- ACTION ITEM -
Reading through the lines below, count those that include the string "mpinemesis"; the answer is that number and nothing else.

- DATA FOR THIS EXERCISE -

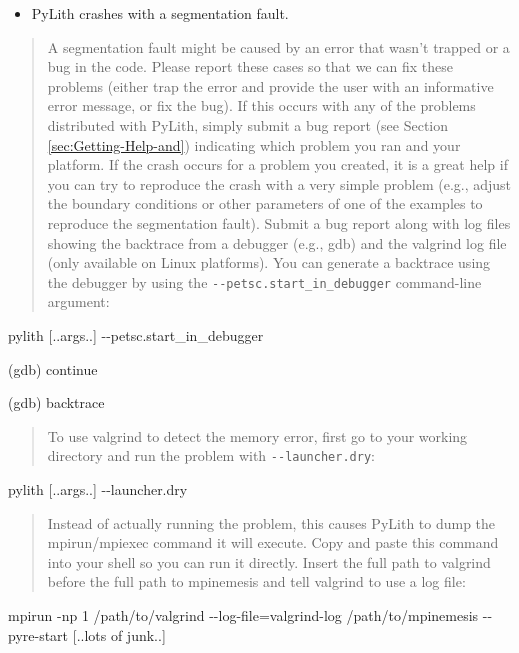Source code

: \begin{itemize}
\item PyLith crashes with a segmentation fault.\end{itemize}
\begin{quote}
A segmentation fault might be caused by an error that wasn't trapped
or a bug in the code. Please report these cases so that we can fix
these problems (either trap the error and provide the user with an
informative error message, or fix the bug). If this occurs with any
of the problems distributed with PyLith, simply submit a bug report
(see Section \vref{sec:Getting-Help-and}) indicating which problem
you ran and your platform. If the crash occurs for a problem you created,
it is a great help if you can try to reproduce the crash with a very
simple problem (e.g., adjust the boundary conditions or other parameters
of one of the examples to reproduce the segmentation fault). Submit
a bug report along with log files showing the backtrace from a debugger
(e.g., gdb) and the valgrind log file (only available on Linux platforms).
You can generate a backtrace using the debugger by using the \texttt{-{}-petsc.start\_in\_debugger}
command-line argument:\end{quote}
\begin{lyxcode}
pylith {[}..args..{]} -{}-petsc.start\_in\_debugger

(gdb) continue

(gdb) backtrace\end{lyxcode}
\begin{quote}
To use valgrind to detect the memory error, first go to your working
directory and run the problem with \texttt{-{}-launcher.dry}:\end{quote}
\begin{lyxcode}
pylith {[}..args..{]} -{}-launcher.dry\end{lyxcode}
\begin{quote}
Instead of actually running the problem, this causes PyLith to dump
the mpirun/mpiexec command it will execute. Copy and paste this command
into your shell so you can run it directly. Insert the full path to
valgrind before the full path to mpinemesis and tell valgrind to use
a log file:\end{quote}
\begin{lyxcode}
{\footnotesize{}mpirun -np 1 /path/to/valgrind -{}-log-file=valgrind-log  /path/to/mpinemesis -{}-pyre-start {[}..lots of junk..{]}}{\footnotesize \par}
\end{lyxcode}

- EXERCISE ANSWER -
2